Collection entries
↓↓↓

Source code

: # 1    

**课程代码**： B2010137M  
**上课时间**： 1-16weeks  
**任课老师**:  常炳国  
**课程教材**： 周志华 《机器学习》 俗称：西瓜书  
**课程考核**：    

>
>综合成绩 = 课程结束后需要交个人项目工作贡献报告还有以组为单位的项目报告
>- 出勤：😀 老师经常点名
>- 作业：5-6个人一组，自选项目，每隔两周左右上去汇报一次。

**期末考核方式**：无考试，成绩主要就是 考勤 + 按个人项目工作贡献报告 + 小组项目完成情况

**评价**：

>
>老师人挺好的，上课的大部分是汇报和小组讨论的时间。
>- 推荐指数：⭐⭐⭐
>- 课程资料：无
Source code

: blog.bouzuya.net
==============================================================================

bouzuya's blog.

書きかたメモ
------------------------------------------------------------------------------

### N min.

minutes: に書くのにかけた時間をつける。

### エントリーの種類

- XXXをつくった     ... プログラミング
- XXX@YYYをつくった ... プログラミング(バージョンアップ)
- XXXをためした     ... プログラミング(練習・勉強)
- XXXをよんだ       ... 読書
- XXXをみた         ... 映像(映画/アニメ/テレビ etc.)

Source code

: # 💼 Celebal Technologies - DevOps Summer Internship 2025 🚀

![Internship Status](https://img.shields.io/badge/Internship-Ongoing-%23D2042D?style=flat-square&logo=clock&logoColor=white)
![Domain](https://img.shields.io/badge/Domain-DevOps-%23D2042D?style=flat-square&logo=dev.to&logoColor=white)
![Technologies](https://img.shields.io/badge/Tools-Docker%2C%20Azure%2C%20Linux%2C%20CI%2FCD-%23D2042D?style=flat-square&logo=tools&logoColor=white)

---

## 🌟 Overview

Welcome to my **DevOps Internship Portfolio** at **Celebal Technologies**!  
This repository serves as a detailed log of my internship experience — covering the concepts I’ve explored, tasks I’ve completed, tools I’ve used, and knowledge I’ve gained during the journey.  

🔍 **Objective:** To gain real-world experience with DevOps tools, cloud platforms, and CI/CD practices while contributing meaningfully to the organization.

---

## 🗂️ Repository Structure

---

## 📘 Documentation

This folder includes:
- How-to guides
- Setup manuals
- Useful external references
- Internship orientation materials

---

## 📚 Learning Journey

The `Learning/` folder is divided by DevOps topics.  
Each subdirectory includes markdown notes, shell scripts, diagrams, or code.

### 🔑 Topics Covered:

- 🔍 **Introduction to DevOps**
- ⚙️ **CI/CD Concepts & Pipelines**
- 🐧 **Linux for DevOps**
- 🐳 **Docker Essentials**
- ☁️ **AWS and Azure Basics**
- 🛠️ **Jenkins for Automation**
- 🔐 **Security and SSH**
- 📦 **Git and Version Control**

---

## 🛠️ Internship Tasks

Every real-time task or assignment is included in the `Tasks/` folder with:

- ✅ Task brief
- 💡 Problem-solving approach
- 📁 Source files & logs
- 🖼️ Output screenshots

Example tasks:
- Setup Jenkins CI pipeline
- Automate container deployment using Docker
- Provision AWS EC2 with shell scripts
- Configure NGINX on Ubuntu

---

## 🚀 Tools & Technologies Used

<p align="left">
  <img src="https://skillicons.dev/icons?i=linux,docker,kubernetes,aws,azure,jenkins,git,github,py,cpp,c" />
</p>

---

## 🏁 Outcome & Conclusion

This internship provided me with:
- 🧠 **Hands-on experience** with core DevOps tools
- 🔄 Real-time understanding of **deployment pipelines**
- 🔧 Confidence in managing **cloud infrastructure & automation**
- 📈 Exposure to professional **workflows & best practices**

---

↑↑↑
↓↓↓

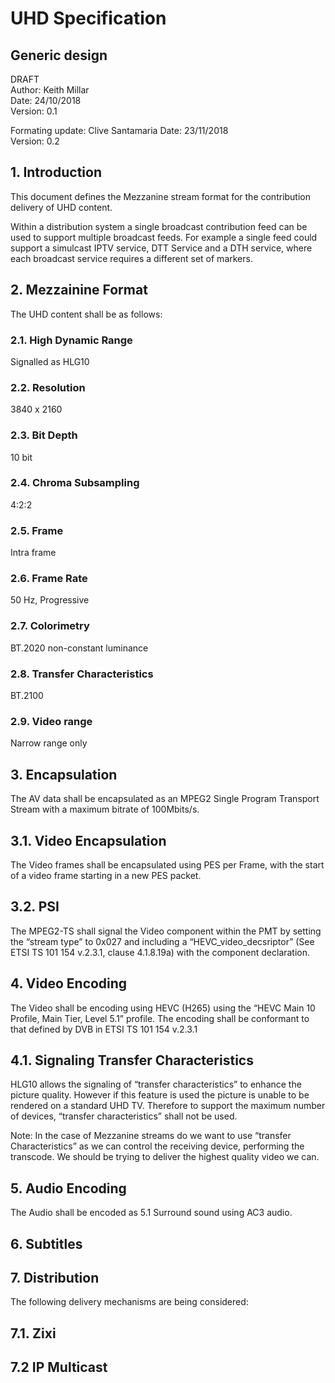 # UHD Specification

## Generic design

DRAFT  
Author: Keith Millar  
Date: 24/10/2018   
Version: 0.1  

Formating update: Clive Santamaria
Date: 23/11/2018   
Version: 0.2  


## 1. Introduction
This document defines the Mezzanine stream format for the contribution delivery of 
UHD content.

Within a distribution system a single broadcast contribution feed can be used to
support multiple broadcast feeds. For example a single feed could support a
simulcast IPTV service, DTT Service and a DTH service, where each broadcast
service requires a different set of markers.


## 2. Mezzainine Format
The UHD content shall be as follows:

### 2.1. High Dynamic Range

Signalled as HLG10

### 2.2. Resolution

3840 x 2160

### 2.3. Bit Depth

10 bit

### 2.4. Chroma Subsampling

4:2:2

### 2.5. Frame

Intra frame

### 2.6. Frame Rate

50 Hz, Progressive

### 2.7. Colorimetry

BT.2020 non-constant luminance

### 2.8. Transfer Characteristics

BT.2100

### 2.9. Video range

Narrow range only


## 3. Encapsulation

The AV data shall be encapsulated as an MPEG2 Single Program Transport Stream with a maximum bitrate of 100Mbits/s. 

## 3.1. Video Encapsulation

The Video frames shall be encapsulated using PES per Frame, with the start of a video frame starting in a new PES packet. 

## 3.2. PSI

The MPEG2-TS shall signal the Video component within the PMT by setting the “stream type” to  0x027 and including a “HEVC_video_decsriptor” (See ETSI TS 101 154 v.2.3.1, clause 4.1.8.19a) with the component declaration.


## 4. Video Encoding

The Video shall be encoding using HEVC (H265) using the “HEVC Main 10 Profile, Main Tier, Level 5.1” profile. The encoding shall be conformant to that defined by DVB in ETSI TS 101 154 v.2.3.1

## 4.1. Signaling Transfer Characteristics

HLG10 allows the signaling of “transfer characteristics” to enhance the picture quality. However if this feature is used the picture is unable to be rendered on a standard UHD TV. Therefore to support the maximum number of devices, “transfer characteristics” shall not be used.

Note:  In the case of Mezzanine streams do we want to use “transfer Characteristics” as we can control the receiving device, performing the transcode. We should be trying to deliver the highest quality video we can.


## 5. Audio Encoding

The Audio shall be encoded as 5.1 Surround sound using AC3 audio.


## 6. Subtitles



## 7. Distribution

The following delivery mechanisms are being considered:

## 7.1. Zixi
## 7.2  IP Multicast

↑↑↑
↓↓↓

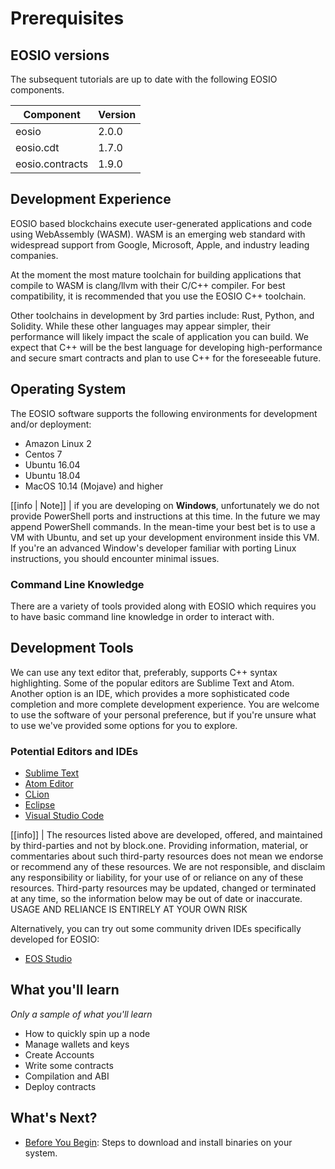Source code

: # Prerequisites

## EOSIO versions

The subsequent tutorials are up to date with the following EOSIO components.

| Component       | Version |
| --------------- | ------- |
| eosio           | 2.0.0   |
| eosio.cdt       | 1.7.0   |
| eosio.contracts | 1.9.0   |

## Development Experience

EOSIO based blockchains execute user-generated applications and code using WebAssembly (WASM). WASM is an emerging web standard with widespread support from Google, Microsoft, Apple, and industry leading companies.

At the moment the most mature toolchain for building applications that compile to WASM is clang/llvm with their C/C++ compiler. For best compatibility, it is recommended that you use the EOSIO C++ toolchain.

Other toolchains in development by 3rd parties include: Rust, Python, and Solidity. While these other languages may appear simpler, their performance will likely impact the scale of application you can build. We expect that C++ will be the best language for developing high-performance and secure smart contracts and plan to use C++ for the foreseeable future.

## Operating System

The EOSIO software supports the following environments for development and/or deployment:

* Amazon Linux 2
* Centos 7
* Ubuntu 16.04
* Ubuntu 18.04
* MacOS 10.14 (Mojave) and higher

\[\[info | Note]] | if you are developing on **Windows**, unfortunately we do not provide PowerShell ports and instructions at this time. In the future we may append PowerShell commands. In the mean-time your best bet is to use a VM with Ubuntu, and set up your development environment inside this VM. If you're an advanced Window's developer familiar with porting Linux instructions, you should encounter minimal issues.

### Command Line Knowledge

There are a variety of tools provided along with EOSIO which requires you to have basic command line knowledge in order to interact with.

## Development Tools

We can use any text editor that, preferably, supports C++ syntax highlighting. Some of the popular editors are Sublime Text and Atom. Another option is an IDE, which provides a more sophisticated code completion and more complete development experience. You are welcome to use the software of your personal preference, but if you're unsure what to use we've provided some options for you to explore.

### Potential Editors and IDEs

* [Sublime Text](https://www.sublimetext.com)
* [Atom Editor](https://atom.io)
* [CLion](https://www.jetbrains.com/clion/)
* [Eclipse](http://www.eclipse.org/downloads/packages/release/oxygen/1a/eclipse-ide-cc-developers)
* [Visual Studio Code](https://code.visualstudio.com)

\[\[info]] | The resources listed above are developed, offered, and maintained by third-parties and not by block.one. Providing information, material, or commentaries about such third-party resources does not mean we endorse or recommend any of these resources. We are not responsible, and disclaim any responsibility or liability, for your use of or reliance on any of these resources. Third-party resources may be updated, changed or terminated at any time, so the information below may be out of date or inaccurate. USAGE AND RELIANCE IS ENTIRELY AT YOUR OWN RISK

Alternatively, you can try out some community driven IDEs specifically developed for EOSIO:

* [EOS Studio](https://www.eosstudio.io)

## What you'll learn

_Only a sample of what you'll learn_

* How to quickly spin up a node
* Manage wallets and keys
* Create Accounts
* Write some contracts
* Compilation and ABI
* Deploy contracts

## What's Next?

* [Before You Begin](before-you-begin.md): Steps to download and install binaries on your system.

↑↑↑

About this exercise – In the data above, which lines lie between the line with "### 2.7. Colorimetry" and the line with "## 3.2. PSI", inclusive? Print those lines exactly and nothing else.

Task result –
### 2.7. Colorimetry

BT.2020 non-constant luminance

### 2.8. Transfer Characteristics

BT.2100

### 2.9. Video range

Narrow range only


## 3. Encapsulation

The AV data shall be encapsulated as an MPEG2 Single Program Transport Stream with a maximum bitrate of 100Mbits/s. 

## 3.1. Video Encapsulation

The Video frames shall be encapsulated using PES per Frame, with the start of a video frame starting in a new PES packet. 

## 3.2. PSI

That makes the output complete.